== Segment start ==
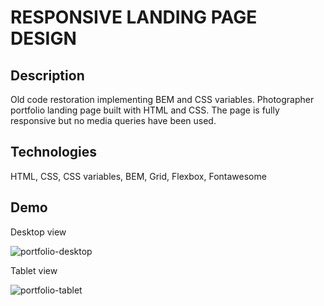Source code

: # RESPONSIVE LANDING PAGE DESIGN 

## Description
Old code restoration implementing BEM and CSS variables. Photographer portfolio landing page built with HTML and CSS. The page is fully responsive but no media queries have been used.

## Technologies
HTML, CSS, CSS variables, BEM, Grid, Flexbox, Fontawesome

## Demo

Desktop view

![portfolio-desktop](https://user-images.githubusercontent.com/72414745/101842572-a3fec900-3b48-11eb-80df-7ee28d6814b4.gif)

Tablet view

![portfolio-tablet](https://user-images.githubusercontent.com/72414745/101843099-c47b5300-3b49-11eb-83f2-db11c790bbc6.gif)
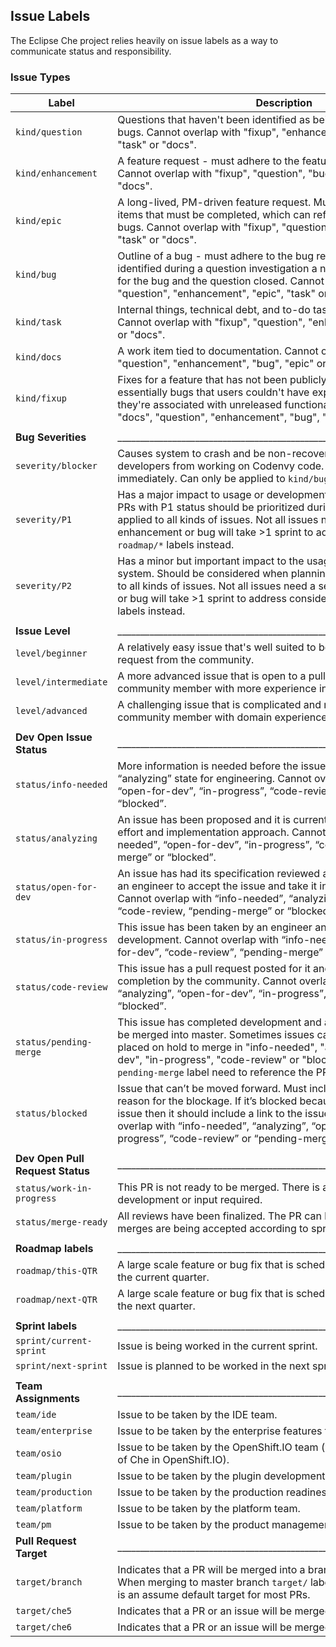 ## Issue Labels
The Eclipse Che project relies heavily on issue labels as a way to communicate status and responsibility.

### Issue Types
| Label        | Description
| ------------ |-------------
| `kind/question`| Questions that haven't been identified as being feature requests or bugs.  Cannot overlap with "fixup", "enhancement", "bug", "epic", "task" or "docs".
| `kind/enhancement`| A feature request - must adhere to the feature request template. Cannot overlap with "fixup", "question", "bug", "epic", "task" or "docs".
| `kind/epic`| A long-lived, PM-driven feature request. Must include a checklist of items that must be completed, which can reference enhancements or bugs.  Cannot overlap with "fixup", "question", "enhancement", "bug", "task" or "docs".
| `kind/bug`| Outline of a bug - must adhere to the bug report template. If a bug is identified during a question investigation a new issue can be created for the bug and the question closed. Cannot overlap with "fixup", "question", "enhancement", "epic", "task" or "docs".
| `kind/task`| Internal things, technical debt, and to-do tasks to be performed. Cannot overlap with "fixup", "question", "enhancement", "bug", "epic" or "docs".
| `kind/docs`| A work item tied to documentation.  Cannot overlap with "fixup", "question", "enhancement", "bug", "epic" or "task".
| `kind/fixup`| Fixes for a feature that has not been publicly released yet. These are essentially bugs that users couldn't have experienced yet because they're associated with unreleased functionality. Cannot overlap with "docs", "question", "enhancement", "bug", "epic" or "task".
||
| **Bug Severities**| _________________________________________________________________________ |
| `severity/blocker`| Causes system to crash and be non-recoverable or prevents Codenvy developers from working on Codenvy code.  Must be resolved immediately. Can only be applied to `kind/bugs`.
| `severity/P1`| Has a major impact to usage or development of the system. Issues / PRs with P1 status should be prioritized during sprint planning. Can be applied to all kinds of issues. Not all issues need a severity. If an enhancement or bug will take >1 sprint to address consider using the `roadmap/*` labels instead.
| `severity/P2`| Has a minor but important impact to the usage or development of the system. Should be considered when planning sprints. Can be applied to all kinds of issues. Not all issues need a severity. If an enhancement or bug will take >1 sprint to address consider using the `roadmap/*` labels instead.
||
| **Issue Level**| _________________________________________________________________________ |
| `level/beginner` | A relatively easy issue that's well suited to being addressed by a pull request from the community.
| `level/intermediate` | A more advanced issue that is open to a pull request from a community member with more experience in Che.
| `level/advanced` | A challenging issue that is complicated and needs help from a community member with domain experience.
||
| **Dev Open Issue Status**| _________________________________________________________________________ |
| `status/info-needed` | More information is needed before the issue can move into the “analyzing” state for engineering. Cannot overlap with “analyzing”, “open-for-dev”, “in-progress”, “code-review”, “pending-merge” or “blocked”.
| `status/analyzing` | An issue has been proposed and it is currently being analyzed for effort and implementation approach. Cannot overlap with “info-needed”, “open-for-dev”, “in-progress”, “code-review” or “pending-merge” or “blocked”.
| `status/open-for-dev` | An issue has had its specification reviewed and confirmed. Waiting for an engineer to accept the issue and take it into active development.  Cannot overlap with “info-needed”, “analyzing”, “in-progress”, “code-review, “pending-merge” or “blocked”.
| `status/in-progress` | This issue has been taken by an engineer and is under active development. Cannot overlap with “info-needed”, “analyzing”, “open-for-dev”, “code-review”, “pending-merge” or “blocked”.
| `status/code-review` | This issue has a pull request posted for it and is awaiting code review completion by the community.  Cannot overlap with “info-needed”, “analyzing”, “open-for-dev”, “in-progress”, “pending-merge” or “blocked”.
| `status/pending-merge` | This issue has completed development and awaiting authorization to be merged into master. Sometimes issues can be completed, but are placed on hold to merge in "info-needed", "analyzing", "open-for-dev", "in-progress", "code-review" or "blocked". Issues with a `pending-merge` label need to reference the PR(s) that are pending.
| `status/blocked` | Issue that can’t be moved forward. Must include a comment on the reason for the blockage. If it’s blocked because it depends on another issue then it should include a link to the issue it depends on.Cannot overlap with “info-needed”, “analyzing”, “open-for-dev”, “in-progress”, “code-review” or “pending-merge”.
||
| **Dev Open Pull Request Status**| _________________________________________________________________________ |
| `status/work-in-progress` | This PR is not ready to be merged. There is additional testing, development or input required.
| `status/merge-ready` | All reviews have been finalized. The PR can be merged into master if merges are being accepted according to sprint or milestone plan.
||
| **Roadmap labels**| _________________________________________________________________________ |
| `roadmap/this-QTR` | A large scale feature or bug fix that is scheduled to be addressed in the current quarter.
| `roadmap/next-QTR` | A large scale feature or bug fix that is scheduled to be addressed in the next quarter.
||
| **Sprint labels**| _________________________________________________________________________ |
| `sprint/current-sprint` | Issue is being worked in the current sprint.
| `sprint/next-sprint` | Issue is planned to be worked in the next sprint.
||
| **Team Assignments**| _________________________________________________________________________ |
| `team/ide` | Issue to be taken by the IDE team.
| `team/enterprise` | Issue to be taken by the enterprise features team.
| `team/osio` | Issue to be taken by the OpenShift.IO team (working on the integration of Che in OpenShift.IO).
| `team/plugin` | Issue to be taken by the plugin development team.
| `team/production` | Issue to be taken by the production readiness team.
| `team/platform` | Issue to be taken by the platform team.
| `team/pm` | Issue to be taken by the product management team.
| **Pull Request Target**| _________________________________________________________________________ |
| `target/branch` | Indicates that a PR will be merged into a branch other than master. When merging to master branch `target/` label should not be used as it is an assume default target for most PRs.
| `target/che5` | Indicates that a PR or an issue will be merged into che5. 
| `target/che6` | Indicates that a PR or an issue will be merged into che6 branch.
== Segment end ==
DIRECTIONS:
Report each line of the data in which "instead" occurs.

SOLUTION TO THE EXERCISE:
| `severity/P1`| Has a major impact to usage or development of the system. Issues / PRs with P1 status should be prioritized during sprint planning. Can be applied to all kinds of issues. Not all issues need a severity. If an enhancement or bug will take >1 sprint to address consider using the `roadmap/*` labels instead.
| `severity/P2`| Has a minor but important impact to the usage or development of the system. Should be considered when planning sprints. Can be applied to all kinds of issues. Not all issues need a severity. If an enhancement or bug will take >1 sprint to address consider using the `roadmap/*` labels instead.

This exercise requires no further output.